When you plan a trip to a strange city or country, how do you plan your itinerary? When you go to France you have to see the Eiffel Tower and the Arc de’ Triomphe In Rome you have to see the Colluseum and the Trevi Fountain, in London its Westminster and London Bridge. In Cairo it is the Pyramids, in Cambodia it is Angkor Wat, in India it is the Taj Mahal and in Dubai it is without a doubt the Burj Khalifi.
As long as man has lived and tamed the environment, dwellings, communal places, places of worship, monuments and structures have been designed, either to serve as a safe space from the elements, a place of community of spiritual significance or as a celebration of a victory.
It is widely believed that prostitution is the oldest profession on this planet but it is not….
The two oldest professions on this planet are builders and toolmakers. Both these professions were born out of a necessity to survive and became so specialised to the end of the Stone Age that specific individuals started to either construct or manufacture for their clan or group. One of the oldest man-made structures is the Megalithic Temples on the Mediterranean island of Malta dating back to 3000 or 2500 BC older than Stonehenge or the Pyramids. But there are well-designed, well-thought out structures that date even older than that.
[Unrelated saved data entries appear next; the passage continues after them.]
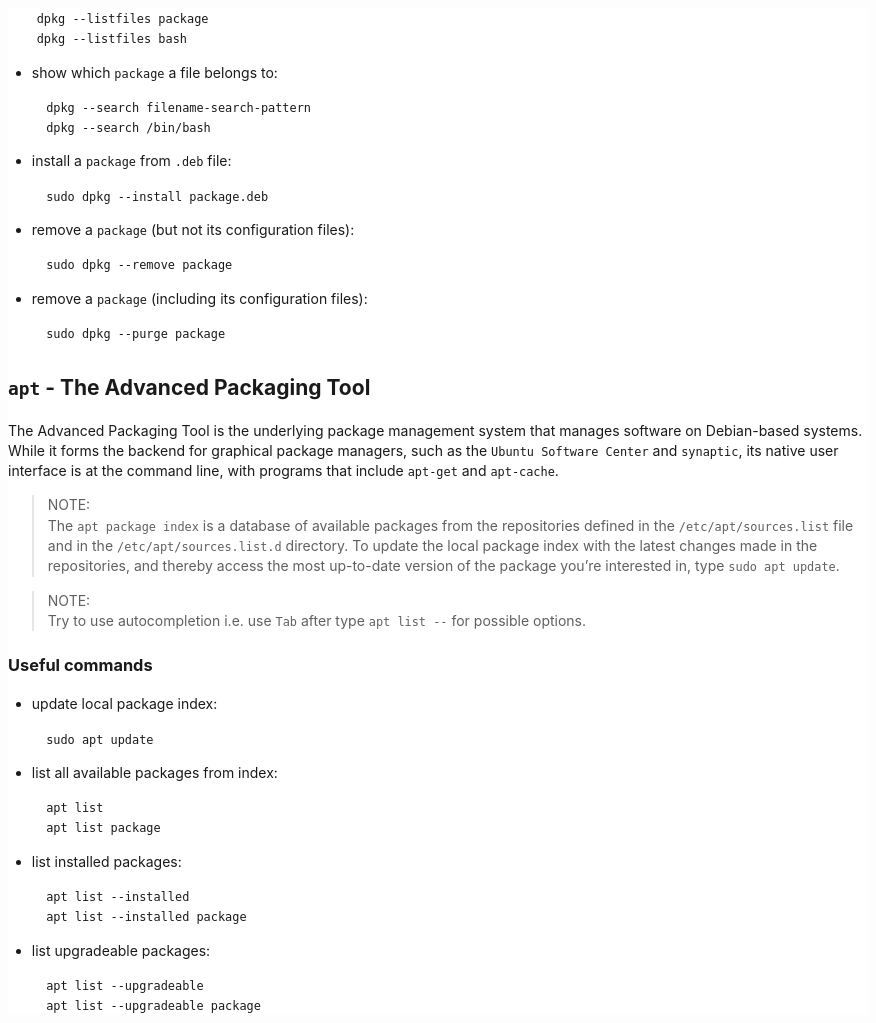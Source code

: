         dpkg --listfiles package
        dpkg --listfiles bash

- show which `package` a file belongs to:

        dpkg --search filename-search-pattern
        dpkg --search /bin/bash

- install a `package` from `.deb` file:

        sudo dpkg --install package.deb

- remove a `package` (but not its configuration files):

        sudo dpkg --remove package

- remove a `package` (including its configuration files):

        sudo dpkg --purge package

## `apt` - The Advanced Packaging Tool

The Advanced Packaging Tool is the underlying package management system that
manages software on Debian-based systems. While it forms the backend for
graphical package managers, such as the `Ubuntu Software Center` and `synaptic`,
its native user interface is at the command line, with programs that include
`apt-get` and `apt-cache`.

> NOTE:  
The `apt package index` is a database of available packages from the
repositories defined in the `/etc/apt/sources.list` file and in the
`/etc/apt/sources.list.d` directory. To update the local package index with the
latest changes made in the repositories, and thereby access the most up-to-date
version of the package you’re interested in, type `sudo apt update`.

> NOTE:  
Try to use autocompletion i.e. use `Tab` after type `apt list --` for possible
options.

### Useful commands

- update local package index:

        sudo apt update

- list all available packages from index:
 
        apt list
        apt list package

- list installed packages:

        apt list --installed
        apt list --installed package

- list upgradeable packages:

        apt list --upgradeable
        apt list --upgradeable package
The Essence of Architecture
The word “Architect” has different roots – Greek, Latin, Old French and Old English, all roots of the word are high crafter or master builder. Some of the builders and toolmakers where better than others, taking on apprentices and becoming masters at their craft, ultimately by the middle ages, to proof one’s craft or art by producing a master piece was the ultimate goal into becoming a master yourself.
The spaces these basic structures created, was secondary to the initial need for shelter. It was becoming a living space as result of need for shelter.
We can argue the exact order of professions all we want but the point here is very simple: All the first humans where architects by necessity, some were just more successful then others. These “architects” had to learn and be aware of the elements in their area to be able to build and maybe improve their structures. Then they had to learn about the weather and the seasons, to be able and pre-empt the basic requirements of what is needed. At the heart of architecture is the need to know everything of everything, from materials to engineering principles to social interactions and people skills to basic common sense.
In that sense it is very much like wine making. You have to know your terroir to craft not only a drinkable but also a representative, honest wine.
South African Heritage
Here we are thousands of years away from the humans that built Stonehenge and the Megalithic Temples or Skara Brae, but we are still fighting gravity and building from fossils fuels. Have we evolved as much as we think?
As you could deduct from the statement above you would agree that architects has evolved substantially over the past million years but there remains a few basic principles so raw that it is easily overlooked. Architects by their very nature create shelter and space but by default also interpret, project and document the evolution of humans over time.
Architects have become the social equivalent of the elephant in the room. Take them away and the room has al of a sudden become just an empty space. Architects do not need to justify their existence. Architecture truly is, if you’ll pardon the expression, the foundation of civilization.
How do I contextualise the above statements for South Africa where I am a practicing architect?
In South Africa we have a wonderful spicy mix of cultures, interpreting space in so many ways it boggles the mind. Yes in some cases too much spice is bad for the tummy and when you get used to too much spice it becomes bland yet again. The metaphorical elephant in the room is then not novel anymore, it just a spicy elephant in the room.
The successful South African Architect had to become so socially aware that their social insights have become second to none. Taking into consideration the plethora of cultures and histories all mixed up in our architectural history, the history of our country itself embodied in our structures, monuments and memorials, the richness of our diversity offers a rare breed of architectural mind set. Not only have the South African architect become a socially sensitive mind, he or she has also gifted with a harvest of exceptional architectural heritage to find inspiration in documenting the future.